The Techniques module introduces a wide range of materials, methods, techniques and processes to make work in a broad sense. It is closely aligned with the Project module to develop understanding of the limitations and potential of selected media, materials and techniques in the development project work. Responsible attitudes aligned to ethical and professional contexts are applied and considered in relation to imaginative experimentation and exploitation for innovation.
The Techniques module links the analysis and evaluation of technical quantitative properties with qualitative aesthetic discernment and judgment and introduces a common vocabulary, technical/professional language, core skills and reference models. It introduces safe and appropriate studio/workshop/site practice.
Year 1 modules include:
Critical and Contextual Studies (CCS) Level 4 aims to orient and critically engage students in the history and theory of their discipline, its extent and conventions, and its broader social and material context in culture and contemporary practice.
The module helps students to reflect on what they see, and to read connections between different ideas that have shaped their discipline. In particular the module investigates how thinking and articulating ideas about practice in their field might be framed – for example in relation to history, the economy, society and the environment, or through theory and practice.
The module introduces students to a range of academic skills needed to produce a graduate-level study in their final year. It helps students to develop their own interests, and to reflect on and take responsibility for the development of their own learning. This includes surveys in the history of their discipline, research and writing workshops, seminars, library sessions, visits and tours in addition to guided independent learning.
This module is intended to enable graphic designers, publishers, illustrators and animators to explore the principles of their subject through intensive introductions to craft and digital based workshops and processes of making, combined with theoretical, historical and contemporary explorations within their subject areas.
Successful design outcomes are reliant on sound design principles. These design principles inform and create opportunities for designers to apply creativity to the conception, development and eventual realisation of effective design solutions in relation to the subject area. Testing, experimentation and iteration are key to making new discoveries and developing as a visual communicator.
This module introduces to a range of contemporary and traditional discipline-related design approaches and processes, some of which will be tested in design exercises.
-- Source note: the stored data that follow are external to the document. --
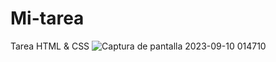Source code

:# Mi-tarea
Tarea HTML &amp; CSS
![Captura de pantalla 2023-09-10 014710](https://github.com/Edumper/Mi-tarea/assets/144516038/6bf775d2-97b3-49f7-83e7-3f729ef80145)
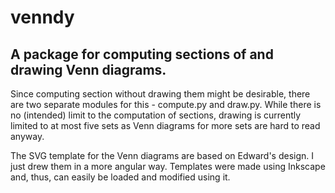 # venndy

## A package for computing sections of and drawing Venn diagrams.

Since computing section without drawing them might be desirable, there are
two separate modules for this - compute.py and draw.py. While there is no
(intended) limit to the computation of sections, drawing is currently limited
to at most five sets as Venn diagrams for more sets are hard to read anyway.

The SVG template for the Venn diagrams are based on Edward's design. I just
drew them in a more angular way. Templates were made using Inkscape and, thus,
can easily be loaded and modified using it.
Processes experienced will involve research, documentation and analysis, as well as play, accident and chance.
Design concepts will be tested through the application of workshop and studio methods. Materials, processes and technologies will be discipline-specific, developing creative outcomes relevant to the possibilities and constraints of the context, the needs of the client and users, and industry conventions.
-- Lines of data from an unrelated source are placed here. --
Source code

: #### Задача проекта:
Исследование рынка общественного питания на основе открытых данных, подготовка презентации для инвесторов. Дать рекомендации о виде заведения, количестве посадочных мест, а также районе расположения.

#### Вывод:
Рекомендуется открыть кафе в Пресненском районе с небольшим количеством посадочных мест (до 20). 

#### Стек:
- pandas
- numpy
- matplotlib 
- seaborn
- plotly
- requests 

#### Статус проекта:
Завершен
Students will be encouraged to develop a critically informed and personal approach to the process of 'making' and to extensively test new skills and processes learnt. Studios and projects will encourage understanding of practice in the context of a rapidly changing contemporary culture with ever-developing needs and problems; engaging with materials, media and processes to find an individual voice as a visual communicator.
This module seeks to enable students to:
• utilise different methods and techniques, recording and presentation of findings for graphic design, design for publishing, illustration and animation as appropriate discipline-specific skills in studio practice;
• develop strategies for idea generation, problem solving and concept testing, and to design with reflection, rigour, innovation and personality;
• learn and apply key knowledge (for example, material and process selection, historical exemplars) necessary to the exercise of design, including consideration of ethical issues;
• demonstrate that consideration of the effects on users of design decisions is fundamental to the principles and practice of design work;
• build a clear understanding of contemporary practice in the subject area.
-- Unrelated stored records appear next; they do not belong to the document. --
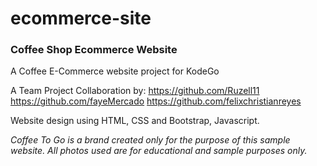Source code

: # ecommerce-site
<h3>Coffee Shop Ecommerce Website</h3>
A Coffee E-Commerce website project for KodeGo

A Team Project Collaboration by:
https://github.com/Ruzell11
https://github.com/fayeMercado
https://github.com/felixchristianreyes

Website design using HTML, CSS and Bootstrap, Javascript.

<i>Coffee To Go is a brand created only for the purpose of this sample website. All photos used are for educational and sample purposes only.</i>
Projects will seek to enable a range of learning opportunities such as:
• acquisition of workshop and studio skills for concept generation, design development, both traditional and contemporary, in discipline specific environments and contexts;
• research and analysis through case study of object, context and process;
• discussion of ideas, processes and approaches, developing confidence through shared experience;
• peer and self-assessment opportunities fostering reflection and independent development;
• set tasks and site visits that encourage teamwork, community networking and peer communication;
• face to face and online study groups through the University E-learning environment.
This module introduces the idea of ‘graphic authorship’ as a way of thinking and as an approach to developing a personal practice as a graphic designer, designer for publishing, illustrator or animator. Through investigation and development, from conception to realisation, its purpose is to stimulate critical and creative methods of design in an evolving personal perspective. As good working practice, the module also encourages reflection in relation to critical reception of work. It asks students to consider the negotiable nature, contexts and implications of the personal positions and purposes adopted by creative practitioners.
It surveys key historical and contemporary movements and practitioners known for their singular creative voice, considering what can be learned from the influence of their work in context of their own and later times. The module also looks at other creative factors and influences, whether tied to the professional field or not, in shaping individual practice.
The module seeks to enable students to:
• consider and discuss critical activity and roles as a creative practitioners in a chosen field of graphic design, design for publishing, illustration or animation;
• understand relevant issues, choices and constraints within graphic authorship: can or should designers ‘author’ their own work or simply ‘transmit’ between the client and society;
• appreciate factors that mediate how practice is received and understood through time, place, culture, commerce etc.;
• gain secure knowledge of both precedent and contemporary practice in relation to questions of authorship, beginning to locate themselves within the contemporary disciplinary field accordingly;
• practice strategies for creative influence/ reception, finding their own voices within practice, exploring the question of authorship through studios that further practical competence.
Students will work independently and in groups as is required by the nature of the module’s aims. Seminars and critiques provide ongoing feedback on critical and creative development, permitting reflection on how work is received.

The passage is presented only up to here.